Same thing you probably would do.
Chase new clients. Push more referrals. Spend more on ads. Do more of what’s always worked to bring in new people.
Meanwhile, 20 years of past clients sit somewhere in their systems. People who already paid them. People who already trust them.
People they can’t remember because those clients aren’t recent.
Here’s what I’ve seen working with businesses in the $500K-30 million range to help them scale: when it comes to tracking past clients, most of them rely on memory.
And memory prioritizes recency.
Which means if a client isn’t actively in front of you right now, they disappear.
So what do you do? You chase new.
Because here’s the thing: getting new revenue doesn’t require you to remember who you already worked with.

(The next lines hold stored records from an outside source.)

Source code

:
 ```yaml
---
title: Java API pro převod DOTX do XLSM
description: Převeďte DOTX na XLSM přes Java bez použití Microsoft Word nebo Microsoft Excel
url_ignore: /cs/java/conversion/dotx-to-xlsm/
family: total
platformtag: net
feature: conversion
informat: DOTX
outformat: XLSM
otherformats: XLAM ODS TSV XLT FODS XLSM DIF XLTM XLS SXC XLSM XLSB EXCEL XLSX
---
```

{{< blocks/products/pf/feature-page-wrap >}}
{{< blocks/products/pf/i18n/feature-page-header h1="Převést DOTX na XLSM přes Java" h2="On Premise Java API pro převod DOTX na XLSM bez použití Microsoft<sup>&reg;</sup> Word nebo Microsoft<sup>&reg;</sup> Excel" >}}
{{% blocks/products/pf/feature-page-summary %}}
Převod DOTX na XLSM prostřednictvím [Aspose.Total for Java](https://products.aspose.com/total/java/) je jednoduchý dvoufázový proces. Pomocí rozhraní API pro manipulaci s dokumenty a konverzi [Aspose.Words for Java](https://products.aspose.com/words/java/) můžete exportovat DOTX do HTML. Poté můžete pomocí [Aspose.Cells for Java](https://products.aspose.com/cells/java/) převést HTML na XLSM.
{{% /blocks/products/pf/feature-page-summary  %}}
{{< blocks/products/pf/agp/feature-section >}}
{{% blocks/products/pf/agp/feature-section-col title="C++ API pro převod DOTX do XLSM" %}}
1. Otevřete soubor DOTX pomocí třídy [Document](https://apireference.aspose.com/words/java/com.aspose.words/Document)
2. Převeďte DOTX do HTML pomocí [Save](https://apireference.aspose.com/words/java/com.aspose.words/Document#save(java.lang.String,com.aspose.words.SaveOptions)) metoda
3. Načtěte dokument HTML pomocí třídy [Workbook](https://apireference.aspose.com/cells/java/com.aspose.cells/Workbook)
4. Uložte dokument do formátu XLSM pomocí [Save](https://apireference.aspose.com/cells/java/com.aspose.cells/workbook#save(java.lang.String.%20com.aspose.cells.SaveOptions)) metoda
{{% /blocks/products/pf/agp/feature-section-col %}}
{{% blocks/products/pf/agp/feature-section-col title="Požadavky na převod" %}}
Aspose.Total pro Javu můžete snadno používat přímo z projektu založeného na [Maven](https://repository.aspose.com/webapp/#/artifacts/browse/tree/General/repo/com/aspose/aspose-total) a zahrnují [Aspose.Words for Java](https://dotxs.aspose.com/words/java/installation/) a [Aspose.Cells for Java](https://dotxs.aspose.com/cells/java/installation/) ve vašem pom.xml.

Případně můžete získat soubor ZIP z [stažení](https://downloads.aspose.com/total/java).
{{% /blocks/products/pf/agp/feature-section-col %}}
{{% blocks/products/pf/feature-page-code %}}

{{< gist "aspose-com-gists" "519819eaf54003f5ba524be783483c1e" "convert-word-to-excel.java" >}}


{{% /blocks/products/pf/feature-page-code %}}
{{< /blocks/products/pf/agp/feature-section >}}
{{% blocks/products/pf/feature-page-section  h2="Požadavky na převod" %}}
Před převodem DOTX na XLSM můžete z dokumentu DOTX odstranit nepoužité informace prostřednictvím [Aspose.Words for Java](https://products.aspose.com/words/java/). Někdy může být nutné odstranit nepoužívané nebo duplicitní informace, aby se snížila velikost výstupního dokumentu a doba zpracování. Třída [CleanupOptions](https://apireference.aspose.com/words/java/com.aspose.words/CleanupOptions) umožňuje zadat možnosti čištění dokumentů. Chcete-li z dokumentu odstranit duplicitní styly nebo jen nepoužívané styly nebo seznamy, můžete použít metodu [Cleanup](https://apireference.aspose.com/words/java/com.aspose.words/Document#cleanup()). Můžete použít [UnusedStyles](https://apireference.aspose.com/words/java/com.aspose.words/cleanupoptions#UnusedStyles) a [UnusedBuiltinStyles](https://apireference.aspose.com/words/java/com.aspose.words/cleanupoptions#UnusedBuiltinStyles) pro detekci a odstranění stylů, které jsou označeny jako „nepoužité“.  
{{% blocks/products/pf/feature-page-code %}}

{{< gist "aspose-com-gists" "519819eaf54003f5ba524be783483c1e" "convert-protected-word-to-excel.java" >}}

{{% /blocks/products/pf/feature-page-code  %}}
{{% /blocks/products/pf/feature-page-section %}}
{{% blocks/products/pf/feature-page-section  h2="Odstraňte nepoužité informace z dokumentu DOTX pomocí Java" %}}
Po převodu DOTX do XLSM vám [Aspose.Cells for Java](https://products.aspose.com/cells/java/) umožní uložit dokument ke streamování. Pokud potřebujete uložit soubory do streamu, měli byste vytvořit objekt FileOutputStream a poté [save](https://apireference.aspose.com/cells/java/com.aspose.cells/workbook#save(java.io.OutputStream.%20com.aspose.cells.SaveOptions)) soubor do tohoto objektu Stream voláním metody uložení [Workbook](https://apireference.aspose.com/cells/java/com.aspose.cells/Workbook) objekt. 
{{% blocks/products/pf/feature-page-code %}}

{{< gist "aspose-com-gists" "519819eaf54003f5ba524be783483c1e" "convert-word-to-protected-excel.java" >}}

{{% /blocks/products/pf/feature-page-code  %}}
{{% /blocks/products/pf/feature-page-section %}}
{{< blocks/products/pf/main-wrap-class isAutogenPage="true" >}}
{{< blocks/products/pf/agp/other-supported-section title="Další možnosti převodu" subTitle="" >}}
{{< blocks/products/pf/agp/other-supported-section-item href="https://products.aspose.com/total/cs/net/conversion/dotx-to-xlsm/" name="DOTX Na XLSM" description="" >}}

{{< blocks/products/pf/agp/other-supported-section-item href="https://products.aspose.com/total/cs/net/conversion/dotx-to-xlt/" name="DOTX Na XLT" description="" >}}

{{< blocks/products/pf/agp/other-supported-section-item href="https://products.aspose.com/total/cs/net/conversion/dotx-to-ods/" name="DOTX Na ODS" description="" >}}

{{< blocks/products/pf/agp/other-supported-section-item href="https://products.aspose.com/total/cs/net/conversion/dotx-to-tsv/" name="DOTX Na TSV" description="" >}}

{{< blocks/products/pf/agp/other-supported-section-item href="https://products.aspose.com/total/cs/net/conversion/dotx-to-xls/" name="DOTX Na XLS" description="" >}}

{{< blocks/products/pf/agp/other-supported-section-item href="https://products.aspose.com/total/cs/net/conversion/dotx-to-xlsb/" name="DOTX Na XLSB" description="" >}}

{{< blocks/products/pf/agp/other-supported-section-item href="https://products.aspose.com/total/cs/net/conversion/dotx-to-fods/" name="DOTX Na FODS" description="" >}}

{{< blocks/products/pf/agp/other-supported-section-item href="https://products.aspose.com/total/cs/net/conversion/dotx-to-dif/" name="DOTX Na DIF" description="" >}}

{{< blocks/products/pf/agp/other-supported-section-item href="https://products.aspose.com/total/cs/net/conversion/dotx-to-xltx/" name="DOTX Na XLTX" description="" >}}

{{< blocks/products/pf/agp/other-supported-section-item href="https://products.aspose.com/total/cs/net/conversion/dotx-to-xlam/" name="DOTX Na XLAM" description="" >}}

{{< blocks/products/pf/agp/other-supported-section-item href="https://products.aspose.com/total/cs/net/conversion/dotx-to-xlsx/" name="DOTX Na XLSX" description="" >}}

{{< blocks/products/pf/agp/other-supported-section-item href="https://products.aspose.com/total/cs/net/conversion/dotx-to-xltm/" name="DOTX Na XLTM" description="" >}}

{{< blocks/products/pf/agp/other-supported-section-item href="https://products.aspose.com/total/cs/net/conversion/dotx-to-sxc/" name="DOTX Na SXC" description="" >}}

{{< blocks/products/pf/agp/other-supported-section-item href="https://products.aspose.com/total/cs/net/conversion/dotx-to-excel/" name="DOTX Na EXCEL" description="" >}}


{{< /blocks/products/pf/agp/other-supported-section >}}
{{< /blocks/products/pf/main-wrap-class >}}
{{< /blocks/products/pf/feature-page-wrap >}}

You can keep doing what you’ve been doing. Run the same referral engine. Push the same ad campaigns. It feels like forward motion because you’re busy.
Working your existing clients? That requires you to actually see what’s already there. And when you’re relying on memory to see it, you just don’t.
So the box stays closed.
The Box You Never Opened
Think about when you move to a new house. You pack a box and tell yourself you’ll deal with it later. Two years pass. You forget what’s even in there.

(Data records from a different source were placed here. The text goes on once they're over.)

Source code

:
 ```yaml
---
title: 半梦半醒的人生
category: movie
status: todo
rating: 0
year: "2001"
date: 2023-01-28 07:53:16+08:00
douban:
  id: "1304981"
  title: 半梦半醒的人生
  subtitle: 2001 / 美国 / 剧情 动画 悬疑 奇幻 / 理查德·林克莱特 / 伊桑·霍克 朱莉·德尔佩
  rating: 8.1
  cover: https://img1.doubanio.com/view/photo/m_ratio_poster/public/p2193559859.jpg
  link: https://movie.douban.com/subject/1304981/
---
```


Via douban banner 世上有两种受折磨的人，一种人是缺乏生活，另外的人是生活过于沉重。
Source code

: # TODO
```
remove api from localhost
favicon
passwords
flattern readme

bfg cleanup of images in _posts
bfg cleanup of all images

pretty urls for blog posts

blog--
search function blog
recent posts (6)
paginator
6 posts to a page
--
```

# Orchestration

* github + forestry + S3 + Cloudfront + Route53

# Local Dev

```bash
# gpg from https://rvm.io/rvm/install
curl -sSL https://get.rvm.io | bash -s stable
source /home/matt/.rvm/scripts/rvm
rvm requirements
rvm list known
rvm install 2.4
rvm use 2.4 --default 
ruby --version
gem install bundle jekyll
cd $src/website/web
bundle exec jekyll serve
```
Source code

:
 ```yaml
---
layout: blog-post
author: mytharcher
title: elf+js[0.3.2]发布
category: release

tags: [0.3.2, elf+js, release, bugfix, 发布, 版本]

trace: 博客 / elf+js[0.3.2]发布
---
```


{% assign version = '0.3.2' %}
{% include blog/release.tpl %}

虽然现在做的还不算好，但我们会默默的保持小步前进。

The box isn’t recent anymore. What’s inside doesn’t feel relevant. So you never open it.
Then one day you finally look inside and realize: oh! These were things that were actually important to you.

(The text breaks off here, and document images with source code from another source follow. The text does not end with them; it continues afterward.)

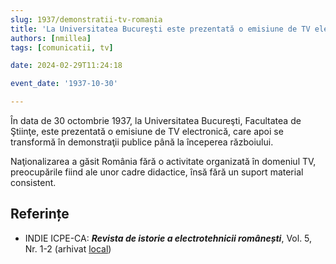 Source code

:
 ```yaml
---
slug: 1937/demonstratii-tv-romania
title: 'La Universitatea Bucureşti este prezentată o emisiune de TV electronică'
authors: [nmillea]
tags: [comunicatii, tv]

date: 2024-02-29T11:24:18

event_date: '1937-10-30'

---
```


În data de 30 octombrie 1937, la Universitatea Bucureşti, Facultatea de Ştiinţe, este prezentată o
emisiune de TV electronică, care apoi se transformă în demonstraţii publice până la
începerea războiului.

<!-- truncate -->

Naţionalizarea a găsit România fără o activitate organizată în domeniul TV,
preocupările fiind ale unor cadre didactice, însă fără un suport material consistent.

## Referințe

- INDIE ICPE-CA: _**Revista de istorie a electrotehnicii românești**_, Vol. 5, Nr. 1-2 (arhivat [local](https://cronica-it.github.io/arhiva/#2019))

That’s what happens with past clients. They sit there. Somewhere. You know they exist. But they’re not in front of you. They’re not recent.
So you focus on current clients. Recent conversations. New leads.
The people who already paid you stay in the box.
What You Can’t See Costs You
Here’s what happens when you can’t see your past clients clearly.
You can’t be proactive. You can’t see who’s at risk until they’re already gone. You can’t identify who’s ready for more. You can’t see the clients who bought something small but never bought the bigger offer.
You know these people exist. But they’re not in front of you. So there’s no attention on them. No energy spent on them.
Gartner research found that not being able to see what you have costs organizations an average of $12.9 million per year. Companies lose 15-25% of revenue because they can’t see what they have. That’s the invisible tax you pay when your gold mine stays buried.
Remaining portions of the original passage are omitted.